Dataset records:
- - - - -

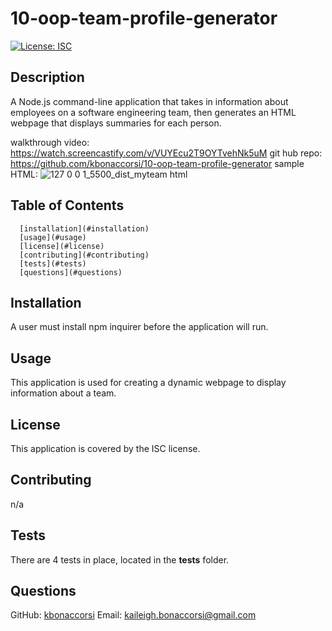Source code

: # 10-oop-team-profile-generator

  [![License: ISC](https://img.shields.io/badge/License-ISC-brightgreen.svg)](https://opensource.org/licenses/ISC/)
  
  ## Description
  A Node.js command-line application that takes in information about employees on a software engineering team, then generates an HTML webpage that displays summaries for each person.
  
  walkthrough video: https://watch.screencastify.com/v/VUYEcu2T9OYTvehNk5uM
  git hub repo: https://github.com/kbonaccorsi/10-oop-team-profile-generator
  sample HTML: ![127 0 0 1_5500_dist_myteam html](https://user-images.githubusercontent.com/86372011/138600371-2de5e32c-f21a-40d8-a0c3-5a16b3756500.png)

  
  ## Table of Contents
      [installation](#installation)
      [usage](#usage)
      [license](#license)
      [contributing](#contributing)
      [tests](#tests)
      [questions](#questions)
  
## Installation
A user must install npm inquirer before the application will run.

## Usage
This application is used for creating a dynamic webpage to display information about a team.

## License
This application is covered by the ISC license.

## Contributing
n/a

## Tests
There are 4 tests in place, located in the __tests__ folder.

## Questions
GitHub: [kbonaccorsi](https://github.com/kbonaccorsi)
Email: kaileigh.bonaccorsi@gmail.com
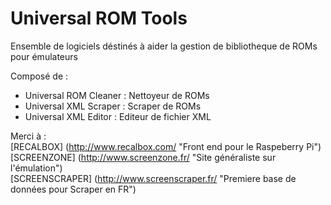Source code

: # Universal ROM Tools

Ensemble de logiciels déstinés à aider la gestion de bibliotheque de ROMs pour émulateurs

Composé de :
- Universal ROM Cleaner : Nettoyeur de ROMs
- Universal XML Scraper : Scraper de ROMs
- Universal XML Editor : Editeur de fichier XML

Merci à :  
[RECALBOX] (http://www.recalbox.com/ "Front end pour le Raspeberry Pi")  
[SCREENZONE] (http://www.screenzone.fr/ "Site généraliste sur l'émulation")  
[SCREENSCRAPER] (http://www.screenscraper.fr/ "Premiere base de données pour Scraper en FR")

- - - - -

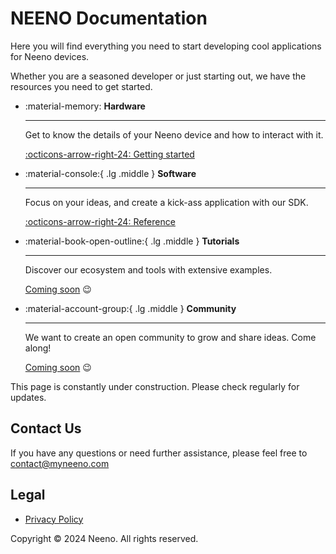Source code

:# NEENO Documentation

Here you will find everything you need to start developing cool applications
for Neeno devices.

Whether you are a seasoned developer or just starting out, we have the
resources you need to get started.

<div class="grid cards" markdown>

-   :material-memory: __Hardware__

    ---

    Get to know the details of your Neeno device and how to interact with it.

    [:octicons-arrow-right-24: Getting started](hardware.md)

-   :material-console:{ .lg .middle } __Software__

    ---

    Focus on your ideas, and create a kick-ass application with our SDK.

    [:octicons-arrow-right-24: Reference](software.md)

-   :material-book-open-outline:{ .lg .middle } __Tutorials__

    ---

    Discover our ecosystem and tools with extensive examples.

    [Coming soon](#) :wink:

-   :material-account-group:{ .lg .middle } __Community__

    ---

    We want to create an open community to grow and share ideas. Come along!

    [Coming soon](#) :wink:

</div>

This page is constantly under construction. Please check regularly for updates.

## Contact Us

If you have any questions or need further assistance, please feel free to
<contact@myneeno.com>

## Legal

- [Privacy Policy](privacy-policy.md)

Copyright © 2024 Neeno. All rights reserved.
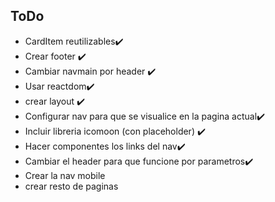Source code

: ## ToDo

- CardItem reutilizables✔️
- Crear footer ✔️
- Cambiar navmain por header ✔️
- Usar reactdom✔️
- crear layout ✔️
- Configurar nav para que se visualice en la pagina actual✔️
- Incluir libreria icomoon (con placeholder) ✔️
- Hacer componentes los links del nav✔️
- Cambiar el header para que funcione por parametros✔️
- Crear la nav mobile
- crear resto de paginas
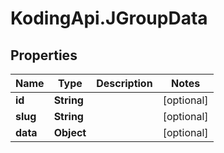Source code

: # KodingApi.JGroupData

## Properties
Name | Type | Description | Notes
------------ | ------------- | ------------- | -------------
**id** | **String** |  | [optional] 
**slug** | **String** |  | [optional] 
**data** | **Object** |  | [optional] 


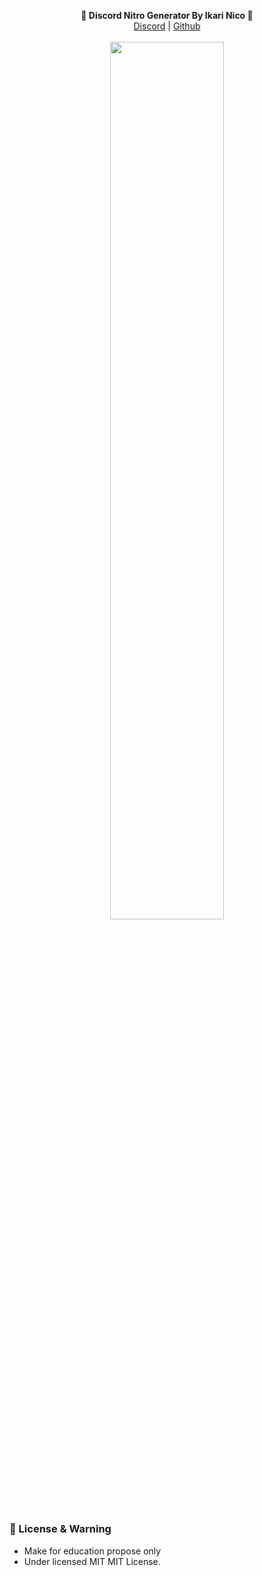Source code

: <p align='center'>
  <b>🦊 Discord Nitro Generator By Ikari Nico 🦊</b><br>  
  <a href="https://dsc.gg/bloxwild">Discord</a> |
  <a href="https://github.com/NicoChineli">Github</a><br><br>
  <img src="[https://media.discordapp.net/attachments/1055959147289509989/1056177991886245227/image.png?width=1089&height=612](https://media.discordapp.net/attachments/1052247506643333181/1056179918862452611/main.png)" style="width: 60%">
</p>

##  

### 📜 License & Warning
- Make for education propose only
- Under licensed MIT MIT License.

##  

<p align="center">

- - - - -

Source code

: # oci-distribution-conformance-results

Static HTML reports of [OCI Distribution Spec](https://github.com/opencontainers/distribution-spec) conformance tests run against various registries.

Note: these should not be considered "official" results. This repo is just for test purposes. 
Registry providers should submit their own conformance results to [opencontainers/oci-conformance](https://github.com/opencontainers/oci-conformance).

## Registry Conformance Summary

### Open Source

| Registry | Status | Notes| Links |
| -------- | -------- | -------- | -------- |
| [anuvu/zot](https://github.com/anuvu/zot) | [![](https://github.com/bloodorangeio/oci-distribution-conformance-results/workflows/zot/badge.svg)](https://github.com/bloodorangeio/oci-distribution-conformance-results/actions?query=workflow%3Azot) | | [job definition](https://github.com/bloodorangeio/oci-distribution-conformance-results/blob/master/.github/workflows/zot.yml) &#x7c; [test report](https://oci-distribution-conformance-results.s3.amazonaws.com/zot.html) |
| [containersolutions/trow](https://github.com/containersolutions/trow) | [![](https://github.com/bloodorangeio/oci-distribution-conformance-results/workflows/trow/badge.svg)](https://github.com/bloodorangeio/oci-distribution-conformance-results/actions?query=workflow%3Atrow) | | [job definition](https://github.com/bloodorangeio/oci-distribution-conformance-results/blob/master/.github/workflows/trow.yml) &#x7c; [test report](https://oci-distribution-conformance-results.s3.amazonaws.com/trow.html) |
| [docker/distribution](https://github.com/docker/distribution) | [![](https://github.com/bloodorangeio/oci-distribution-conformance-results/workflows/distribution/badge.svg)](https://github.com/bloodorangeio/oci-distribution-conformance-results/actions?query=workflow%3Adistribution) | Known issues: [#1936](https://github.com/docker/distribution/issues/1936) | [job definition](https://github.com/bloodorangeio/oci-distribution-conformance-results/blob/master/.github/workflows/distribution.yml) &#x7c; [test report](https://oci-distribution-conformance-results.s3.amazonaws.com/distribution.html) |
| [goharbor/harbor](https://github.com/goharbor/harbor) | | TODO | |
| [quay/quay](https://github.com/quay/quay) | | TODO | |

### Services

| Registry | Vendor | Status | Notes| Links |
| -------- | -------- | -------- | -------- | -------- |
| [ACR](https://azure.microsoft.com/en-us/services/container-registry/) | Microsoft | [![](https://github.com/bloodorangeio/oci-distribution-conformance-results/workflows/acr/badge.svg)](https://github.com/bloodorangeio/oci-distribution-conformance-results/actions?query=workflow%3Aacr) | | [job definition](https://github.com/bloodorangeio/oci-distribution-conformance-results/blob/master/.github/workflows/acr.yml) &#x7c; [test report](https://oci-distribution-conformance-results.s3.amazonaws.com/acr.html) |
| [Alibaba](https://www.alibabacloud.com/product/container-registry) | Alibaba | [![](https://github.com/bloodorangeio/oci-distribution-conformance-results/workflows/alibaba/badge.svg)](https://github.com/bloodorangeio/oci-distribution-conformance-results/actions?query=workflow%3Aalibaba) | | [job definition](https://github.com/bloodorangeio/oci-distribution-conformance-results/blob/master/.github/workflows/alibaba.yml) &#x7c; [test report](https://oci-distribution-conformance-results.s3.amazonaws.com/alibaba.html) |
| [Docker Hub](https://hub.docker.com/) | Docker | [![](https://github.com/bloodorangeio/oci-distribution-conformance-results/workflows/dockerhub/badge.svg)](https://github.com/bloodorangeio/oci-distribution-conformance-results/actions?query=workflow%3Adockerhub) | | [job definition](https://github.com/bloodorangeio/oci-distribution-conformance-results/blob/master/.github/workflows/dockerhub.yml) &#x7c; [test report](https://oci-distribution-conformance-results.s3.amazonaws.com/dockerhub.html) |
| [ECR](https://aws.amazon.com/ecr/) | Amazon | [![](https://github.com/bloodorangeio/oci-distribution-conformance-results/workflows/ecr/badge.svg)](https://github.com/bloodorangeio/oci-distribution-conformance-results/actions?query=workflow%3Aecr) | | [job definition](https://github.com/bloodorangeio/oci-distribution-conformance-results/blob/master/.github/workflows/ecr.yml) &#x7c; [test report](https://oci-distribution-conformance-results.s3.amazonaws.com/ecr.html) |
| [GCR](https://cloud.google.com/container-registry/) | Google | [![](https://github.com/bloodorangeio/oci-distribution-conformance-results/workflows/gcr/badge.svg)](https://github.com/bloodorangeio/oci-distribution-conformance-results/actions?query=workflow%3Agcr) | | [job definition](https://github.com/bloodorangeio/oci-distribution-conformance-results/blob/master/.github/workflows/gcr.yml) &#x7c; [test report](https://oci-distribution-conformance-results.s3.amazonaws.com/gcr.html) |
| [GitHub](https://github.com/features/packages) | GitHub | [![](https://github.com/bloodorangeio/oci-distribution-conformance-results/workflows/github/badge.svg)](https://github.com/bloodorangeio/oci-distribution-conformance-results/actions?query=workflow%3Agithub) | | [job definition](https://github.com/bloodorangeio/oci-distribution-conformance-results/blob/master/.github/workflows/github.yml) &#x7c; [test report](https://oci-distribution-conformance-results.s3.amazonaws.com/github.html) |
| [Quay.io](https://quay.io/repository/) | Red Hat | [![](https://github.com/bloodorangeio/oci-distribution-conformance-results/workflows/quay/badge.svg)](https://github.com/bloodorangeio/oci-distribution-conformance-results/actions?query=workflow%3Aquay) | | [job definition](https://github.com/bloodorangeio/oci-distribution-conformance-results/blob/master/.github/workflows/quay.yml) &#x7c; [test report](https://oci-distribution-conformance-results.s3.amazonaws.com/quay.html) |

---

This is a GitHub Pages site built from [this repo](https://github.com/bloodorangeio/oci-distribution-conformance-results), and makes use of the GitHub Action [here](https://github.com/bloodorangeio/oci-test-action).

- - - - -

§ TASK TO COMPLETE: Using the data above, output the line that has "[installation](#installation)", the line that has "base de données", and whatever lines fall between, each exactly as it stands and without pictures.

§ COMPLETED EXERCISE:
      [installation](#installation)
      [usage](#usage)
      [license](#license)
      [contributing](#contributing)
      [tests](#tests)
      [questions](#questions)
  
## Installation
A user must install npm inquirer before the application will run.

## Usage
This application is used for creating a dynamic webpage to display information about a team.

## License
This application is covered by the ISC license.

## Contributing
n/a

## Tests
There are 4 tests in place, located in the __tests__ folder.

## Questions
GitHub: [kbonaccorsi](https://github.com/kbonaccorsi)
Email: kaileigh.bonaccorsi@gmail.com
Source code

: # Universal ROM Tools

Ensemble de logiciels déstinés à aider la gestion de bibliotheque de ROMs pour émulateurs

Composé de :
- Universal ROM Cleaner : Nettoyeur de ROMs
- Universal XML Scraper : Scraper de ROMs
- Universal XML Editor : Editeur de fichier XML

Merci à :  
[RECALBOX] (http://www.recalbox.com/ "Front end pour le Raspeberry Pi")  
[SCREENZONE] (http://www.screenzone.fr/ "Site généraliste sur l'émulation")  
[SCREENSCRAPER] (http://www.screenscraper.fr/ "Premiere base de données pour Scraper en FR")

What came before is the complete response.